> EXERCISE REQUIREMENTS
Pictures do not belong in the copy; quote every entry below exactly.

INPUT Block Start

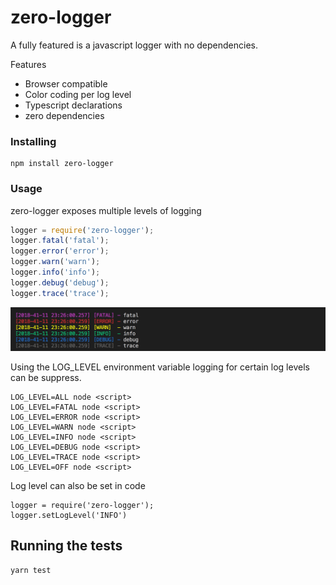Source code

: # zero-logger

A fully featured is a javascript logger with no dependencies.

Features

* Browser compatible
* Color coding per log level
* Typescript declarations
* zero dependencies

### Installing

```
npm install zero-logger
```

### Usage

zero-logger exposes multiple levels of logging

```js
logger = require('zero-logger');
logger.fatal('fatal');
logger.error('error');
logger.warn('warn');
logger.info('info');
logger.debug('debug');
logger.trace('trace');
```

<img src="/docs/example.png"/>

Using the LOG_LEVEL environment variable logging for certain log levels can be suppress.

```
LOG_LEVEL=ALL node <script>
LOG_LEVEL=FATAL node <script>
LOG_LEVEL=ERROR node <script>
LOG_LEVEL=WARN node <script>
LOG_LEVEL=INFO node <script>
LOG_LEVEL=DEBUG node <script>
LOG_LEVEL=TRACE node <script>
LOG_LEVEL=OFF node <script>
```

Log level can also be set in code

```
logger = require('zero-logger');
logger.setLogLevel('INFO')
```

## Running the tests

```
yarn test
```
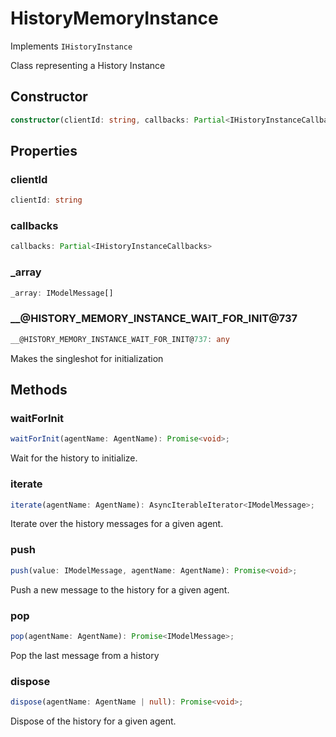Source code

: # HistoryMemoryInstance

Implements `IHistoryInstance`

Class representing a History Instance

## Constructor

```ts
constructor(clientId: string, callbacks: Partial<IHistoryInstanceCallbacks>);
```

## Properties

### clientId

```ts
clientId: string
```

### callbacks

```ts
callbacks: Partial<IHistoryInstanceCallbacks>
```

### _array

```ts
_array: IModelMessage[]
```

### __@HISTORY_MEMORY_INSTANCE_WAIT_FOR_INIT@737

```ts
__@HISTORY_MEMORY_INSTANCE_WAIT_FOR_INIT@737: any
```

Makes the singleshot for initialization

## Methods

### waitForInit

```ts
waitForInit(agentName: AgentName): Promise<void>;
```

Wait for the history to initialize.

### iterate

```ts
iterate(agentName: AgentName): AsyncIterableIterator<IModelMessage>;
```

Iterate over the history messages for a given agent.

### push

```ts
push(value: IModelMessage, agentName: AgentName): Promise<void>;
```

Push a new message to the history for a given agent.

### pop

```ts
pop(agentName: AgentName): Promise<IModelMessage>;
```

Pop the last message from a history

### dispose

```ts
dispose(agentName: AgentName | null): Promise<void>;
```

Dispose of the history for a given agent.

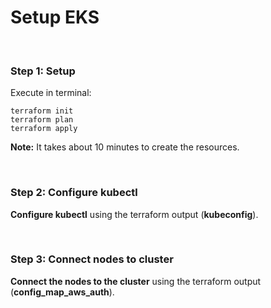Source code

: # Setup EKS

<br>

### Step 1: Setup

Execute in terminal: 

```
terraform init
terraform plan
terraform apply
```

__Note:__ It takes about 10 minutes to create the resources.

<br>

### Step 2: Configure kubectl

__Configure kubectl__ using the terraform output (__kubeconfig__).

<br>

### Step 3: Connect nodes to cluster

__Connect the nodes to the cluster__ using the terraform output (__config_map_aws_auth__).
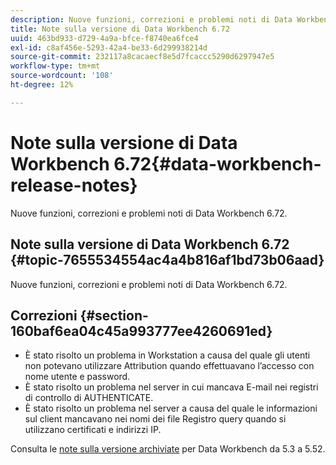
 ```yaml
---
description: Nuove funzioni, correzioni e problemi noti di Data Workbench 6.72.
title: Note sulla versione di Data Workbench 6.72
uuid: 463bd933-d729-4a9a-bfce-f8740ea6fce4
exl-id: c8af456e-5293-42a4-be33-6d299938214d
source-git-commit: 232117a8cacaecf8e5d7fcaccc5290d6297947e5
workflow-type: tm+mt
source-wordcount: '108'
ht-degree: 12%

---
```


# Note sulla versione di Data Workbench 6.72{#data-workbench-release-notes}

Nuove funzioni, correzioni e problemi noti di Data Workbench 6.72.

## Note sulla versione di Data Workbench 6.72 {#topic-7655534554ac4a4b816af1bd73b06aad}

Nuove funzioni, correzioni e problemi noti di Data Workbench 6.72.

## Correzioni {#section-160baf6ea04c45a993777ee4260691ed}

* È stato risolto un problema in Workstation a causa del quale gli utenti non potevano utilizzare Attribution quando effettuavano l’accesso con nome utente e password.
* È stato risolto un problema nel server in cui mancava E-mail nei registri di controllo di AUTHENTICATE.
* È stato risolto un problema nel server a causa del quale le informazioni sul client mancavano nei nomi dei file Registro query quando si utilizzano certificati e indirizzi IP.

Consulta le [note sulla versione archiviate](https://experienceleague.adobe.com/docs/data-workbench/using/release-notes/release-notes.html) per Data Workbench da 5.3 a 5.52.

INPUT Block End

> OUTPUT BELOW
Source code

: # zero-logger

A fully featured is a javascript logger with no dependencies.

Features

* Browser compatible
* Color coding per log level
* Typescript declarations
* zero dependencies

### Installing

```
npm install zero-logger
```

### Usage

zero-logger exposes multiple levels of logging

```js
logger = require('zero-logger');
logger.fatal('fatal');
logger.error('error');
logger.warn('warn');
logger.info('info');
logger.debug('debug');
logger.trace('trace');
```

<img src="/docs/example.png"/>

Using the LOG_LEVEL environment variable logging for certain log levels can be suppress.

```
LOG_LEVEL=ALL node <script>
LOG_LEVEL=FATAL node <script>
LOG_LEVEL=ERROR node <script>
LOG_LEVEL=WARN node <script>
LOG_LEVEL=INFO node <script>
LOG_LEVEL=DEBUG node <script>
LOG_LEVEL=TRACE node <script>
LOG_LEVEL=OFF node <script>
```

Log level can also be set in code

```
logger = require('zero-logger');
logger.setLogLevel('INFO')
```

## Running the tests

```
yarn test
```
Source code

: # HistoryMemoryInstance

Implements `IHistoryInstance`

Class representing a History Instance

## Constructor

```ts
constructor(clientId: string, callbacks: Partial<IHistoryInstanceCallbacks>);
```

## Properties

### clientId

```ts
clientId: string
```

### callbacks

```ts
callbacks: Partial<IHistoryInstanceCallbacks>
```

### _array

```ts
_array: IModelMessage[]
```

### __@HISTORY_MEMORY_INSTANCE_WAIT_FOR_INIT@737

```ts
__@HISTORY_MEMORY_INSTANCE_WAIT_FOR_INIT@737: any
```

Makes the singleshot for initialization

## Methods

### waitForInit

```ts
waitForInit(agentName: AgentName): Promise<void>;
```

Wait for the history to initialize.

### iterate

```ts
iterate(agentName: AgentName): AsyncIterableIterator<IModelMessage>;
```

Iterate over the history messages for a given agent.

### push

```ts
push(value: IModelMessage, agentName: AgentName): Promise<void>;
```

Push a new message to the history for a given agent.

### pop

```ts
pop(agentName: AgentName): Promise<IModelMessage>;
```

Pop the last message from a history

### dispose

```ts
dispose(agentName: AgentName | null): Promise<void>;
```

Dispose of the history for a given agent.

Source code

: # Setup EKS

<br>

### Step 1: Setup

Execute in terminal: 

```
terraform init
terraform plan
terraform apply
```

__Note:__ It takes about 10 minutes to create the resources.

<br>

### Step 2: Configure kubectl

__Configure kubectl__ using the terraform output (__kubeconfig__).

<br>

### Step 3: Connect nodes to cluster

__Connect the nodes to the cluster__ using the terraform output (__config_map_aws_auth__).
 ```yaml
---
description: Nuove funzioni, correzioni e problemi noti di Data Workbench 6.72.
title: Note sulla versione di Data Workbench 6.72
uuid: 463bd933-d729-4a9a-bfce-f8740ea6fce4
exl-id: c8af456e-5293-42a4-be33-6d299938214d
source-git-commit: 232117a8cacaecf8e5d7fcaccc5290d6297947e5
workflow-type: tm+mt
source-wordcount: '108'
ht-degree: 12%

---
```


# Note sulla versione di Data Workbench 6.72{#data-workbench-release-notes}

Nuove funzioni, correzioni e problemi noti di Data Workbench 6.72.

## Note sulla versione di Data Workbench 6.72 {#topic-7655534554ac4a4b816af1bd73b06aad}

Nuove funzioni, correzioni e problemi noti di Data Workbench 6.72.

## Correzioni {#section-160baf6ea04c45a993777ee4260691ed}

* È stato risolto un problema in Workstation a causa del quale gli utenti non potevano utilizzare Attribution quando effettuavano l’accesso con nome utente e password.
* È stato risolto un problema nel server in cui mancava E-mail nei registri di controllo di AUTHENTICATE.
* È stato risolto un problema nel server a causa del quale le informazioni sul client mancavano nei nomi dei file Registro query quando si utilizzano certificati e indirizzi IP.

Consulta le [note sulla versione archiviate](https://experienceleague.adobe.com/docs/data-workbench/using/release-notes/release-notes.html) per Data Workbench da 5.3 a 5.52.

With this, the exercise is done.